╭─ MATERIALS PROVIDED

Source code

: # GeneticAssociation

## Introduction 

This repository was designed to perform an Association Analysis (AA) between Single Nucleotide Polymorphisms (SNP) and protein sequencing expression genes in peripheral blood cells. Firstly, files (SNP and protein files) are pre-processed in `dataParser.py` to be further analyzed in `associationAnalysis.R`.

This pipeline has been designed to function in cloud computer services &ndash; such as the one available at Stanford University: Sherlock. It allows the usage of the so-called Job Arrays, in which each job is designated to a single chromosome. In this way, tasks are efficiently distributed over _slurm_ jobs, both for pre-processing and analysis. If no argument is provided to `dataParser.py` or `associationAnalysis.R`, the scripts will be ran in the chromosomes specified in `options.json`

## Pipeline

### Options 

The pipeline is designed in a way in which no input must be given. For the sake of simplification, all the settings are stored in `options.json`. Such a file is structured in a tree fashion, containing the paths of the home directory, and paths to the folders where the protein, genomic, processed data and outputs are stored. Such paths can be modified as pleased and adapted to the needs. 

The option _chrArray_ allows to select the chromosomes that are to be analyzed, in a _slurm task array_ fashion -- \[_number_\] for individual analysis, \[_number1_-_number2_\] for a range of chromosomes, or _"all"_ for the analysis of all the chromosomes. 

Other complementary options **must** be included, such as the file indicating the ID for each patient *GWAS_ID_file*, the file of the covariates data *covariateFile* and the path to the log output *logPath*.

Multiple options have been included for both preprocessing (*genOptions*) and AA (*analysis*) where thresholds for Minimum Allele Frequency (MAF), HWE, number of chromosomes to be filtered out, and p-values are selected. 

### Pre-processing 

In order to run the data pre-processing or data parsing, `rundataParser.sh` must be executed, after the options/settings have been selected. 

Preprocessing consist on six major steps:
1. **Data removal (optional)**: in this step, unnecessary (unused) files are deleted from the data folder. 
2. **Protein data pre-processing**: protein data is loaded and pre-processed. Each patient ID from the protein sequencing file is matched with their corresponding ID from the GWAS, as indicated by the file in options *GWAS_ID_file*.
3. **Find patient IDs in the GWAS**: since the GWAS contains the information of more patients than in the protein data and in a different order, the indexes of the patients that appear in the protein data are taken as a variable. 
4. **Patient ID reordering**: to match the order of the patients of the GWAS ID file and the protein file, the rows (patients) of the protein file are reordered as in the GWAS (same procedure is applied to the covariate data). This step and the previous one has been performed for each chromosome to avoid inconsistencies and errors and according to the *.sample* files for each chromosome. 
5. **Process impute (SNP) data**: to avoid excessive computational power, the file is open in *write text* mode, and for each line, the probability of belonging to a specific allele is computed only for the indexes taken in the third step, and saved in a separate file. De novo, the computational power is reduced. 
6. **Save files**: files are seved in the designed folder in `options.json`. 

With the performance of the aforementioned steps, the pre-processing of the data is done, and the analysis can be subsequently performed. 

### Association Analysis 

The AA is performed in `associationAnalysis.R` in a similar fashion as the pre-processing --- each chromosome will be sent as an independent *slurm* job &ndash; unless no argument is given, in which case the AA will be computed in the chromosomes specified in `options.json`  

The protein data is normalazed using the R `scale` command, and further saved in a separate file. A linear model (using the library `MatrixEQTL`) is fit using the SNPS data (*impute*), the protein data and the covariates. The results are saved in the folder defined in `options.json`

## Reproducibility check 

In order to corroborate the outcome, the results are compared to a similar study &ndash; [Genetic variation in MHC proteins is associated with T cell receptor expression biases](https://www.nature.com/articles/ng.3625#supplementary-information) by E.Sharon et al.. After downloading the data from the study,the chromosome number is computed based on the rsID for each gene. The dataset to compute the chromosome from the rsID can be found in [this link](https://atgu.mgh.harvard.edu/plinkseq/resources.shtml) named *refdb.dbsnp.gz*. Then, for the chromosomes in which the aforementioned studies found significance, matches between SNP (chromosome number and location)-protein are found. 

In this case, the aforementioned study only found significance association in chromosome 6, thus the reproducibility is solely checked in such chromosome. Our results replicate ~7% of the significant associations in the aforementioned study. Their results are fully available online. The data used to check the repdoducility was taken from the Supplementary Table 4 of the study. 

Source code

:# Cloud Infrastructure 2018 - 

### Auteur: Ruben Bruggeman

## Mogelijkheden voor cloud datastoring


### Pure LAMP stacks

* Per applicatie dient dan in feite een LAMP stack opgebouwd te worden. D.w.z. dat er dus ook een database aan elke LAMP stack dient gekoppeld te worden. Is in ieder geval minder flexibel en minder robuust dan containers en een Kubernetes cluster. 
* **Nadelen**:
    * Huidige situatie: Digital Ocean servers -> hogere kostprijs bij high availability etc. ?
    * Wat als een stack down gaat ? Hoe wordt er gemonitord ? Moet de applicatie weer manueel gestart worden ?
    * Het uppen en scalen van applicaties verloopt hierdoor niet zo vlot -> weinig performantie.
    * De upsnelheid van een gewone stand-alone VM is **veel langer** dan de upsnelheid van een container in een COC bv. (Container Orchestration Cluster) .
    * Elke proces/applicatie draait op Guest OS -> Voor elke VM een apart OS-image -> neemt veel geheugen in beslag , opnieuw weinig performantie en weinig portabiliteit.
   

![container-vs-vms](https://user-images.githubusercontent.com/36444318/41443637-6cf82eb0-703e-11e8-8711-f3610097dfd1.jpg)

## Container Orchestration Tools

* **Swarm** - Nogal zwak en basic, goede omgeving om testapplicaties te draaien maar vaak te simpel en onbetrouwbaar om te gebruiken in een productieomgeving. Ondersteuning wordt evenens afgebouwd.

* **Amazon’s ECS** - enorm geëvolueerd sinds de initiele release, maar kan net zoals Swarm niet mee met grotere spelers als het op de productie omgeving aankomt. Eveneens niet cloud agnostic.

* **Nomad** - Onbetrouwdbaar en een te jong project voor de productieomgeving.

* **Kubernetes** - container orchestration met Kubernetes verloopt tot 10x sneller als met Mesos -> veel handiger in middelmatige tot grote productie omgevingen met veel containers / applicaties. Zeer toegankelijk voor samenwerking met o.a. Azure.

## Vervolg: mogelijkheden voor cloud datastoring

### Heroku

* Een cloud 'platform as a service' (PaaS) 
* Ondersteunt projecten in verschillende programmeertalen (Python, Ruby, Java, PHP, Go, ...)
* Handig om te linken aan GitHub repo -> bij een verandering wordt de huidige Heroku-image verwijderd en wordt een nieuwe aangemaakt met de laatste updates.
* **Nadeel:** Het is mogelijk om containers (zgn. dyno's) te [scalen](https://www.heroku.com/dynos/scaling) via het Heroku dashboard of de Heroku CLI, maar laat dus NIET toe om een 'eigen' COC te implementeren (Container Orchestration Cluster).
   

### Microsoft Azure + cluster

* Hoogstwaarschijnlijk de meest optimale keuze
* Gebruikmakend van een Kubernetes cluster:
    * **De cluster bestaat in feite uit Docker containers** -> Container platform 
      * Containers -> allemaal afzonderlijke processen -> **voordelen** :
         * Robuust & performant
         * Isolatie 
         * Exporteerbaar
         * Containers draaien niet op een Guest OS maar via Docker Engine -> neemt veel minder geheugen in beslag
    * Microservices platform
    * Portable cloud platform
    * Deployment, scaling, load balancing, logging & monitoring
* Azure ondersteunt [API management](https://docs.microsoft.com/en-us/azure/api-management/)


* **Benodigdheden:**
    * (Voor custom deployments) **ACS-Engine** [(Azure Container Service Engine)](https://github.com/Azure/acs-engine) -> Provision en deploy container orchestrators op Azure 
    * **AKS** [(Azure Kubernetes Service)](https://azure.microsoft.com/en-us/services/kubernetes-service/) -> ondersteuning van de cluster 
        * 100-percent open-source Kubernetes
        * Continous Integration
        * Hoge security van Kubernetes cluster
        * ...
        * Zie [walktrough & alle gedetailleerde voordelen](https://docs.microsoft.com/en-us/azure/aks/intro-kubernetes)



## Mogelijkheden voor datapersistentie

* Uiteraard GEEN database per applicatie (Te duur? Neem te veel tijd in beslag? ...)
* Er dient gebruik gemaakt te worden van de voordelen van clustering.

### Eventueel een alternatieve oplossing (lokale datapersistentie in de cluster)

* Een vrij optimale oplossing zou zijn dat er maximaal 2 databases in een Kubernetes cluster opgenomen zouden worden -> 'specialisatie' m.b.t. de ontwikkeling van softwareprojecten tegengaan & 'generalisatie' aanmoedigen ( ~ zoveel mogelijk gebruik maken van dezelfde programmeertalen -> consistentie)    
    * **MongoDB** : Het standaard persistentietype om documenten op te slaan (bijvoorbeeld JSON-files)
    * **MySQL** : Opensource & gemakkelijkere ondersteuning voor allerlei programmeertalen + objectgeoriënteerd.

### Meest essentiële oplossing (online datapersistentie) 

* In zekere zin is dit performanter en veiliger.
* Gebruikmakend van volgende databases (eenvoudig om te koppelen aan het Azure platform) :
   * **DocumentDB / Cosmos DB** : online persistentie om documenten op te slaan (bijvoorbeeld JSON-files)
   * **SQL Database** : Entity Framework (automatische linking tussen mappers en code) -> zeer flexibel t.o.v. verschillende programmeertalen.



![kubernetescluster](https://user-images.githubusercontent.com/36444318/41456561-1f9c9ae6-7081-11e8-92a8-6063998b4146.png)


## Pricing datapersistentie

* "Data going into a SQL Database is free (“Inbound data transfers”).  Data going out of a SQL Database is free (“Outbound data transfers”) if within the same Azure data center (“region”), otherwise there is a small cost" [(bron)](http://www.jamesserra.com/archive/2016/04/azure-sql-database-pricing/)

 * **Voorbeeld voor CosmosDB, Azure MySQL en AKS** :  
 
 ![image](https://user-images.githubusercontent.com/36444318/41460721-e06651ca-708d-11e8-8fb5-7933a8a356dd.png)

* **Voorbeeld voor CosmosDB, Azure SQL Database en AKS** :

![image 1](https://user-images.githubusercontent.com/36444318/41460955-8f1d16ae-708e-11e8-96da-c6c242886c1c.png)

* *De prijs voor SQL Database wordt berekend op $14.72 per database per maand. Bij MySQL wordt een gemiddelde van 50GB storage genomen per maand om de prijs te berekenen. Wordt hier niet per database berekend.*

╰─

- TASK ITEM:
Look through the data above and return exactly the lines from the one that contains "### Auteur: Ruben Bruggeman" to the one that contains "en weinig portabiliteit.", inclusive, with nothing else.

- SOLUTION FOR THIS TASK:
### Auteur: Ruben Bruggeman

## Mogelijkheden voor cloud datastoring


### Pure LAMP stacks

* Per applicatie dient dan in feite een LAMP stack opgebouwd te worden. D.w.z. dat er dus ook een database aan elke LAMP stack dient gekoppeld te worden. Is in ieder geval minder flexibel en minder robuust dan containers en een Kubernetes cluster. 
* **Nadelen**:
    * Huidige situatie: Digital Ocean servers -> hogere kostprijs bij high availability etc. ?
    * Wat als een stack down gaat ? Hoe wordt er gemonitord ? Moet de applicatie weer manueel gestart worden ?
    * Het uppen en scalen van applicaties verloopt hierdoor niet zo vlot -> weinig performantie.
    * De upsnelheid van een gewone stand-alone VM is **veel langer** dan de upsnelheid van een container in een COC bv. (Container Orchestration Cluster) .
    * Elke proces/applicatie draait op Guest OS -> Voor elke VM een apart OS-image -> neemt veel geheugen in beslag , opnieuw weinig performantie en weinig portabiliteit.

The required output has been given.